[Rendered images with source text]
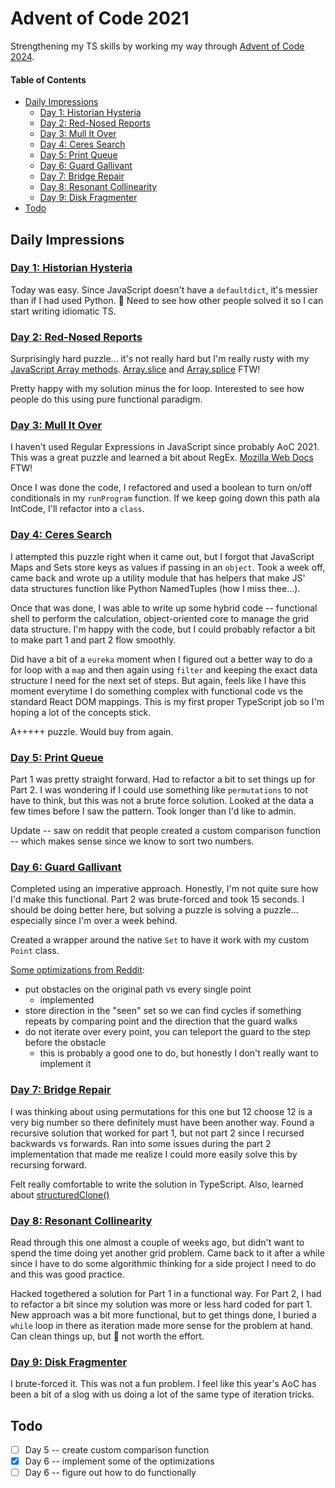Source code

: # Advent of Code 2021

Strengthening my TS skills by working my way through [Advent of Code 2024](https://adventofcode.com/2024).

#### Table of Contents

<!-- TOC -->

- [Daily Impressions](#daily-impressions)
  - [Day 1: Historian Hysteria](#day-1-historian-hysteria)
  - [Day 2: Red-Nosed Reports](#day-2-red-nosed-reports)
  - [Day 3: Mull It Over](#day-3-mull-it-over)
  - [Day 4: Ceres Search](#day-4-ceres-search)
  - [Day 5: Print Queue](#day-5-print-queue)
  - [Day 6: Guard Gallivant](#day-6-guard-gallivant)
  - [Day 7: Bridge Repair](#day-7-bridge-repair)
  - [Day 8: Resonant Collinearity](#day-8-resonant-collinearity)
  - [Day 9: Disk Fragmenter](#day-9-disk-fragmenter)
- [Todo](#todo)

<!-- /TOC -->

## Daily Impressions

### [Day 1: Historian Hysteria](https://adventofcode.com/2024/day/1)

Today was easy. Since JavaScript doesn't have a `defaultdict`, it's messier than if I had used Python. :shrug: Need to see how other people solved it so I can start writing idiomatic TS.

### [Day 2: Red-Nosed Reports](https://adventofcode.com/2024/day/2)

Surprisingly hard puzzle... it's not really hard but I'm really rusty with my [JavaScript Array methods](https://developer.mozilla.org/en-US/docs/Web/JavaScript/Reference/Global_Objects/Array). [Array.slice](https://developer.mozilla.org/en-US/docs/Web/JavaScript/Reference/Global_Objects/Array/slice) and [Array.splice](https://developer.mozilla.org/en-US/docs/Web/JavaScript/Reference/Global_Objects/Array/splice) FTW!

Pretty happy with my solution minus the for loop. Interested to see how people do this using pure functional paradigm.

### [Day 3: Mull It Over](https://adventofcode.com/2024/day/3)

I haven't used Regular Expressions in JavaScript since probably AoC 2021. This was a great puzzle and learned a bit about RegEx. [Mozilla Web Docs](https://developer.mozilla.org/en-US/docs/Web/JavaScript/Guide/Regular_expressions) FTW!

Once I was done the code, I refactored and used a boolean to turn on/off conditionals in my `runProgram` function. If we keep going down this path ala IntCode, I'll refactor into a `class`.

### [Day 4: Ceres Search](https://adventofcode.com/2024/day/4)

I attempted this puzzle right when it came out, but I forgot that JavaScript Maps and Sets store keys as values if passing in an `object`. Took a week off, came back and wrote up a utility module that has helpers that make JS' data structures function like Python NamedTuples (how I miss thee...).

Once that was done, I was able to write up some hybrid code -- functional shell to perform the calculation, object-oriented core to manage the grid data structure. I'm happy with the code, but I could probably refactor a bit to make part 1 and part 2 flow smoothly.

Did have a bit of a `eureka` moment when I figured out a better way to do a for loop with a `map` and then again using `filter` and keeping the exact data structure I need for the next set of steps. But again, feels like I have this moment everytime I do something complex with functional code vs the standard React DOM mappings. This is my first proper TypeScript job so I'm hoping a lot of the concepts stick.

A+++++ puzzle. Would buy from again.

### [Day 5: Print Queue](https://adventofcode.com/2024/day/5)

Part 1 was pretty straight forward. Had to refactor a bit to set things up for Part 2. I was wondering if I could use something like `permutations` to not have to think, but this was not a brute force solution. Looked at the data a few times before I saw the pattern. Took longer than I'd like to admin.

Update -- saw on reddit that people created a custom comparison function -- which makes sense since we know to sort two numbers.

### [Day 6: Guard Gallivant](https://adventofcode.com/2024/day/6)

Completed using an imperative approach. Honestly, I'm not quite sure how I'd make this functional. Part 2 was brute-forced and took 15 seconds. I should be doing better here, but solving a puzzle is solving a puzzle... especially since I'm over a week behind.

Created a wrapper around the native `Set` to have it work with my custom `Point` class.

[Some optimizations from Reddit](https://www.reddit.com/r/adventofcode/comments/1h7z9sj/2024_day_6_pt_2_what_optimisations_are_there/):
- put obstacles on the original path vs every single point
  - implemented
- store direction in the "seen" set so we can find cycles if something repeats by comparing point and the direction that the guard walks
- do not iterate over every point, you can teleport the guard to the step before the obstacle
  - this is probably a good one to do, but honestly I don't really want to implement it

### [Day 7: Bridge Repair](https://adventofcode.com/2024/day/7)

I was thinking about using permutations for this one but 12 choose 12 is a very big number so there definitely must have been another way. Found a recursive solution that worked for part 1, but not part 2 since I recursed backwards vs forwards. Ran into some issues during the part 2 implementation that made me realize I could more easily solve this by recursing forward.

Felt really comfortable to write the solution in TypeScript. Also, learned about [structuredClone()](https://developer.mozilla.org/en-US/docs/Web/API/Window/structuredClone)

### [Day 8: Resonant Collinearity](https://adventofcode.com/2024/day/8)

Read through this one almost a couple of weeks ago, but didn't want to spend the time doing yet another grid problem. Came back to it after a while since I have to do some algorithmic thinking for a side project I need to do and this was good practice.

Hacked togethered a solution for Part 1 in a functional way. For Part 2, I had to refactor a bit since my solution was more or less hard coded for part 1. New approach was a bit more functional, but to get things done, I buried a `while` loop in there as iteration made more sense for the problem at hand. Can clean things up, but :shrug: not worth the effort.

### [Day 9: Disk Fragmenter](https://adventofcode.com/2024/day/9)

I brute-forced it. This was not a fun problem. I feel like this year's AoC has been a bit of a slog with us doing a lot of the same type of iteration tricks.

## Todo

- [ ] Day 5 -- create custom comparison function
- [x] Day 6 -- implement some of the optimizations
- [ ] Day 6 -- figure out how to do functionally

■ Problem requirements: Could you reproduce exactly the lines of the entries above, from the one with "Strengthening my TS" through the one with "- [Day 1: Historian", and nothing else?

■ Solution for this exercise:
Strengthening my TS skills by working my way through [Advent of Code 2024](https://adventofcode.com/2024).

#### Table of Contents

<!-- TOC -->

- [Daily Impressions](#daily-impressions)
  - [Day 1: Historian Hysteria](#day-1-historian-hysteria)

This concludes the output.